## DIRECTIONS
Exact copy without images: repeat every entry as written.

## RECORDS TO USE
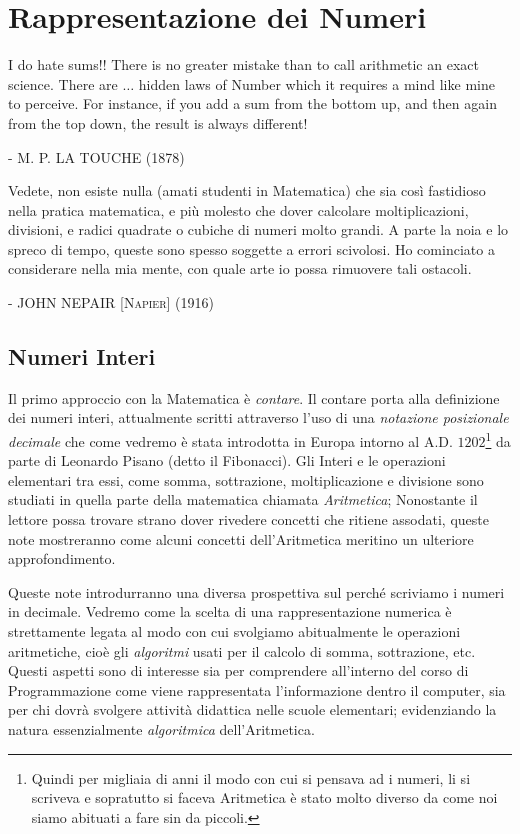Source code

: 
\chapter{Rappresentazione dei Numeri}

\epigraph{I do hate sums!! There is no greater mistake than to call arithmetic
an exact science. There are $\ldots$ hidden laws of Number which it requires a
mind like mine to perceive. For instance, if you add a sum from the bottom up,
and then again from the top down, the result is always different!}{ -
\textsc{M. P. LA TOUCHE} (1878)} 

\epigraph{Vedete, non esiste nulla (amati studenti in Matematica) che sia così
fastidioso nella pratica matematica, e più molesto che dover calcolare
moltiplicazioni, divisioni, e radici quadrate o cubiche di numeri molto grandi.
A parte la noia e lo spreco di tempo, queste sono spesso soggette a errori
scivolosi. Ho cominciato a considerare nella mia mente, con quale arte io possa
rimuovere tali ostacoli.} { - \textsc{JOHN NEPAIR [Napier] (1916)}}

\section[Numeri Interi]{Numeri Interi}

Il primo approccio con la Matematica è \emph{contare}. Il contare porta alla
definizione dei numeri interi, attualmente scritti attraverso l'uso di una
\emph{notazione posizionale decimale} che come vedremo è stata introdotta in
Europa intorno al A.D. $1202$\footnote{Quindi per migliaia di anni il modo con
cui si pensava ad i numeri, li si scriveva e sopratutto si faceva Aritmetica è
stato molto diverso da come noi siamo abituati a fare sin da piccoli.} da parte
di Leonardo Pisano (detto il Fibonacci). Gli Interi e le operazioni elementari
tra essi, come somma, sottrazione, moltiplicazione e divisione sono studiati in
quella parte della matematica chiamata \emph{Aritmetica}; Nonostante il lettore
possa trovare strano dover rivedere concetti che ritiene assodati, queste note
mostreranno come alcuni concetti dell'Aritmetica meritino un ulteriore approfondimento.

Queste note introdurranno una diversa prospettiva sul perché scriviamo i numeri in decimale. Vedremo come la scelta di una rappresentazione numerica è strettamente legata al modo con cui svolgiamo abitualmente le operazioni aritmetiche, cioè
gli \emph{algoritmi} usati per il calcolo di somma, sottrazione, etc. 
Questi aspetti sono di interesse sia per comprendere all'interno del corso di Programmazione come viene rappresentata l'informazione dentro il computer, sia per chi dovrà svolgere attività didattica nelle scuole
elementari; evidenziando la natura essenzialmente \emph{algoritmica}
dell'Aritmetica.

## OUTPUT FOR THIS EXERCISE
Source code

: 
\chapter{Rappresentazione dei Numeri}

\epigraph{I do hate sums!! There is no greater mistake than to call arithmetic
an exact science. There are $\ldots$ hidden laws of Number which it requires a
mind like mine to perceive. For instance, if you add a sum from the bottom up,
and then again from the top down, the result is always different!}{ -
\textsc{M. P. LA TOUCHE} (1878)} 

\epigraph{Vedete, non esiste nulla (amati studenti in Matematica) che sia così
fastidioso nella pratica matematica, e più molesto che dover calcolare
moltiplicazioni, divisioni, e radici quadrate o cubiche di numeri molto grandi.
A parte la noia e lo spreco di tempo, queste sono spesso soggette a errori
scivolosi. Ho cominciato a considerare nella mia mente, con quale arte io possa
rimuovere tali ostacoli.} { - \textsc{JOHN NEPAIR [Napier] (1916)}}

\section[Numeri Interi]{Numeri Interi}

Il primo approccio con la Matematica è \emph{contare}. Il contare porta alla
definizione dei numeri interi, attualmente scritti attraverso l'uso di una
\emph{notazione posizionale decimale} che come vedremo è stata introdotta in
Europa intorno al A.D. $1202$\footnote{Quindi per migliaia di anni il modo con
cui si pensava ad i numeri, li si scriveva e sopratutto si faceva Aritmetica è
stato molto diverso da come noi siamo abituati a fare sin da piccoli.} da parte
di Leonardo Pisano (detto il Fibonacci). Gli Interi e le operazioni elementari
tra essi, come somma, sottrazione, moltiplicazione e divisione sono studiati in
quella parte della matematica chiamata \emph{Aritmetica}; Nonostante il lettore
possa trovare strano dover rivedere concetti che ritiene assodati, queste note
mostreranno come alcuni concetti dell'Aritmetica meritino un ulteriore approfondimento.

Queste note introdurranno una diversa prospettiva sul perché scriviamo i numeri in decimale. Vedremo come la scelta di una rappresentazione numerica è strettamente legata al modo con cui svolgiamo abitualmente le operazioni aritmetiche, cioè
gli \emph{algoritmi} usati per il calcolo di somma, sottrazione, etc. 
Questi aspetti sono di interesse sia per comprendere all'interno del corso di Programmazione come viene rappresentata l'informazione dentro il computer, sia per chi dovrà svolgere attività didattica nelle scuole
elementari; evidenziando la natura essenzialmente \emph{algoritmica}
dell'Aritmetica.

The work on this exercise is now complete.